Running Facebook's Open/R in EVE-NG

Table of Contents

Facebook announced their homegrown Open/R routing protocol a few years ago and eventually used the open-source software model to make it available to the general public. As a distributed network application, Open/R shares many fundamentals with traditional Dijkstra-based link-state routing protocols like IS-IS and OSPF. Upon announcement, there was much skepticism across the industry as to the need for yet another routing protocol. This article does not attempt to examine the positives or negatives of running a new routing protocol. Instead, I want to provide a simple overview of how easy it is to integrate Open/R into traditional networks.

Open/R

Setting up the lab

Akshat Sharma from Cisco created a project that compiled Open/R onto a lightweight Ubuntu 16.04 VM running IOS- XR code. For this post, I will be using this VM as the base for working with Open/R in the EVE-NG hypervisor. You can acquire the VM by installing Vagrant on your host machine and using it to download the compiled Open/R VM. I am using a Mac to do this with Vagrant installed via Homebrew.

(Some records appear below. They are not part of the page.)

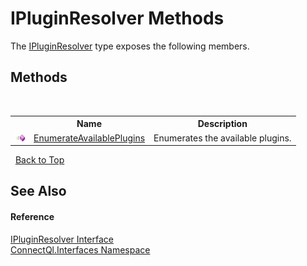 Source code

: # IPluginResolver Methods
 

The <a href="T_ConnectQl_Interfaces_IPluginResolver">IPluginResolver</a> type exposes the following members.


## Methods
&nbsp;<table><tr><th></th><th>Name</th><th>Description</th></tr><tr><td>![Public method](media/pubmethod.gif "Public method")</td><td><a href="M_ConnectQl_Interfaces_IPluginResolver_EnumerateAvailablePlugins">EnumerateAvailablePlugins</a></td><td>
Enumerates the available plugins.</td></tr></table>&nbsp;
<a href="#ipluginresolver-methods">Back to Top</a>

## See Also


#### Reference
<a href="T_ConnectQl_Interfaces_IPluginResolver">IPluginResolver Interface</a><br /><a href="N_ConnectQl_Interfaces">ConnectQl.Interfaces Namespace</a><br /> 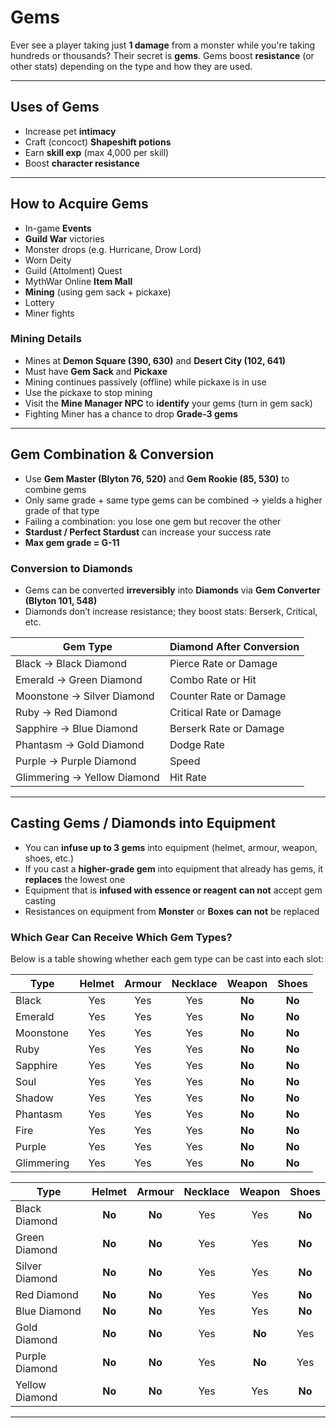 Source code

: # Gems

Ever see a player taking just **1 damage** from a monster while you're taking hundreds or thousands? Their secret is **gems**. Gems boost **resistance** (or other stats) depending on the type and how they are used.

---

## Uses of Gems

- Increase pet **intimacy**  
- Craft (concoct) **Shapeshift potions**  
- Earn **skill exp** (max 4,000 per skill)  
- Boost **character resistance**  

---

## How to Acquire Gems

- In-game **Events**  
- **Guild War** victories  
- Monster drops (e.g. Hurricane, Drow Lord)  
- Worn Deity  
- Guild (Attolment) Quest  
- MythWar Online **Item Mall**  
- **Mining** (using gem sack + pickaxe)  
- Lottery 
- Miner fights  

### Mining Details

- Mines at **Demon Square (390, 630)** and **Desert City (102, 641)**  
- Must have **Gem Sack** and **Pickaxe**  
- Mining continues passively (offline) while pickaxe is in use  
- Use the pickaxe to stop mining  
- Visit the **Mine Manager NPC** to **identify** your gems (turn in gem sack)  
- Fighting Miner has a chance to drop **Grade-3 gems**

---

## Gem Combination & Conversion

- Use **Gem Master (Blyton 76, 520)** and **Gem Rookie (85, 530)** to combine gems  
- Only same grade + same type gems can be combined → yields a higher grade of that type  
- Failing a combination: you lose one gem but recover the other  
- **Stardust / Perfect Stardust** can increase your success rate  
- **Max gem grade = G-11**

### Conversion to Diamonds

- Gems can be converted **irreversibly** into **Diamonds** via **Gem Converter (Blyton 101, 548)**  
- Diamonds don’t increase resistance; they boost stats: Berserk, Critical, etc.  

| Gem Type                    | Diamond After Conversion |
| --------------------------- | ------------------------ |
| Black → Black Diamond       | Pierce Rate or Damage    |
| Emerald → Green Diamond     | Combo Rate or Hit        |
| Moonstone → Silver Diamond  | Counter Rate or Damage   |
| Ruby → Red Diamond          | Critical Rate or Damage  |
| Sapphire → Blue Diamond     | Berserk Rate or Damage   |
| Phantasm → Gold Diamond     | Dodge Rate               |
| Purple → Purple Diamond     | Speed                    |
| Glimmering → Yellow Diamond | Hit Rate                 |

---

## Casting Gems / Diamonds into Equipment

- You can **infuse up to 3 gems** into equipment (helmet, armour, weapon, shoes, etc.)  
- If you cast a **higher-grade gem** into equipment that already has gems, it **replaces** the lowest one  
- Equipment that is **infused with essence or reagent** **can not** accept gem casting  
- Resistances on equipment from **Monster** or **Boxes** **can not** be replaced 

### Which Gear Can Receive Which Gem Types?

Below is a table showing whether each gem type can be cast into each slot:

| Type       | Helmet | Armour | Necklace | Weapon | Shoes  |
| ---------- | :----: | :----: | :------: | :----: | :----: |
| Black      |  Yes   |  Yes   |   Yes    | **No** | **No** |
| Emerald    |  Yes   |  Yes   |   Yes    | **No** | **No** |
| Moonstone  |  Yes   |  Yes   |   Yes    | **No** | **No** |
| Ruby       |  Yes   |  Yes   |   Yes    | **No** | **No** |
| Sapphire   |  Yes   |  Yes   |   Yes    | **No** | **No** |
| Soul       |  Yes   |  Yes   |   Yes    | **No** | **No** |
| Shadow     |  Yes   |  Yes   |   Yes    | **No** | **No** |
| Phantasm   |  Yes   |  Yes   |   Yes    | **No** | **No** |
| Fire       |  Yes   |  Yes   |   Yes    | **No** | **No** |
| Purple     |  Yes   |  Yes   |   Yes    | **No** | **No** |
| Glimmering |  Yes   |  Yes   |   Yes    | **No** | **No** |

| Type           | Helmet | Armour | Necklace | Weapon | Shoes  |
| -------------- | :----: | :----: | :------: | :----: | :----: |
| Black Diamond  | **No** | **No** |   Yes    |  Yes   | **No** |
| Green Diamond  | **No** | **No** |   Yes    |  Yes   | **No** |
| Silver Diamond | **No** | **No** |   Yes    |  Yes   | **No** |
| Red Diamond    | **No** | **No** |   Yes    |  Yes   | **No** |
| Blue Diamond   | **No** | **No** |   Yes    |  Yes   | **No** |
| Gold Diamond   | **No** | **No** |   Yes    | **No** |  Yes   |
| Purple Diamond | **No** | **No** |   Yes    | **No** |  Yes   |
| Yellow Diamond | **No** | **No** |   Yes    |  Yes   | **No** |

---
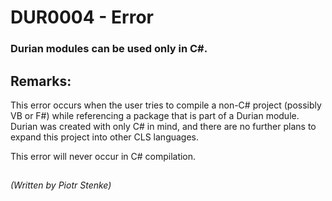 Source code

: # DUR0004 - Error
### Durian modules can be used only in C#.

## Remarks:

This error occurs when the user tries to compile a non-C# project (possibly VB or F#) while referencing a package that is part of a Durian module. Durian was created with only C# in mind, and there are no further plans to expand this project into other CLS languages.

This error will never occur in C# compilation.

##

*\(Written by Piotr Stenke\)* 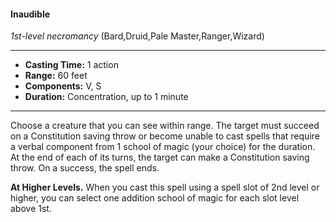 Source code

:#### Inaudible
*1st-level necromancy* (Bard,Druid,Pale Master,Ranger,Wizard)
___
- **Casting Time:** 1 action
- **Range:** 60 feet
- **Components:** V, S
- **Duration:** Concentration, up to 1 minute
---
Choose a creature that you can see within range. The target must succeed on a Constitution saving throw or become unable to cast spells that require a verbal component from 1 school of magic (your choice) for the duration. At the end of each of its turns, the target can make a Constitution saving throw. On a success, the spell ends.

**At Higher Levels.** When you cast this spell using a spell slot of 2nd level or higher, you can select one addition school of magic for each slot level above 1st.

vagrant box add ciscoxr/openr-xr_ubuntu

After the VM is downloaded, I used the VMDK file in VirtualBox to make some adjustments to suit this demonstration a little better. One of the things I am changing in the base VM is enabling both IPv4 and IPv6 routing and installing (but not enabling) FRRouting so that it is available later. The first step is to log into the VM as vagrant / vagrant, then enter sudo -s to perform the next several actions as root.

sudo -s

# Enable IPv4 and IPv6 routing by editing /etc/sysctl.conf
#  and uncomment the following two lines:
net.ipv4.ip_forward = 1
net.ipv6.conf.all.forwarding = 1

# Synchronize the configuration:
sysctl -p /etc/sysctl.conf

# Add the FRRouting details so that you can install from apt:
wget https://apps3.cumulusnetworks.com/setup/cumulus-apps-deb.pubkey

apt-key add cumulus-apps-deb.pubkey

echo "deb [arch=amd64] https://apps3.cumulusnetworks.com/repos/deb \
 $(lsb_release -cs) roh-3" >> /etc/apt/sources.list.d/cumulus-apps-\
 deb-$(lsb_release -cs).list

apt-get update && apt-get install frr

# Enable serial console support so you can telnet to the console in EVE-NG:
systemctl enable serial-getty@ttyS0.service
systemctl start serial-getty@ttyS0.service

# Edit /lib/systemd/system/networking.service and change
#  the timeout value at the end of the file to 5sec. This
#  is necessary because the environment was built in
#  VirtualBox but is going to be run under QEMU on EVE-NG.
#  Without changing this setting, the VM will take 5 minutes
#  to boot:
TimeoutStartSec=5sec

# Optionally change the base hostname from "rtr1":
hostname openr
echo "openr" > /etc/hostname
echo "127.0.0.1 openr" >> /etc/hosts
echo "127.0.1.1 openr" >> /etc/hosts

# Edit /etc/rc.local so that Open/R runs automatically
#  in the background on bootup. This avoids all the
#  messages on the console Open/R produces. Add the
#  following line before exit 0:
nohup /usr/sbin/run_openr.sh > /dev/null 2>&1 &

# We will also make some tweaks to the shell script that
#  initiates Open/R. Edit /usr/sbin/run_openr.sh

# Comment out the PREFIXES line to prevent these specific
#  prefixes from being advertised by default. We will add
#  this in manually later.

# Locate the IFACE_PREFIXES line and change it to "eth":
IFACE_PREFIXES="eth"

After you have made these changes (along with whatever other customizations you want), shut down the VirtualBox instance and either clone or export it so that you get a VMDK file with the changes consolidated (VirtualBox will use the base VMDK and keep changes in snapshot files by default). Then copy the new VMDK file to your EVE-NG instance. I use scp for this:

scp box-disk0001.vmdk root@EVE-NG:/root

SSH to your EVE-NG instance, convert the VMDK to QCOW2 format for QEMU, and add it as a new Linux node type:

ssh root@EVE-NG

mkdir /opt/unetlab/addons/qemu/linux-openr/

qemu-img convert -f vmdk -O qcow2 box-disk001.vmdk \
 /opt/unetlab/addons/qemu/linux-openr/hda.qcow2

rm box-disk001.vmdk

/opt/unetlab/wrappers/unl_wrapper -a fixpermissions

Now the new Linux node type is available in EVE-NG. When you add the nodes, I recommend changing the RAM to 1024 MB, along with the number of NICs needed (I just put in 10 whether I’ll actually use that many or not). Change the QEMU custom options to -machine type=pc,accel=kvm -serial mon:stdio –nographic -boot order=c and the console type to telnet. Optionally change the name and icon if you want. You can make these kinds of changes permanent if you want by creating a new node profile.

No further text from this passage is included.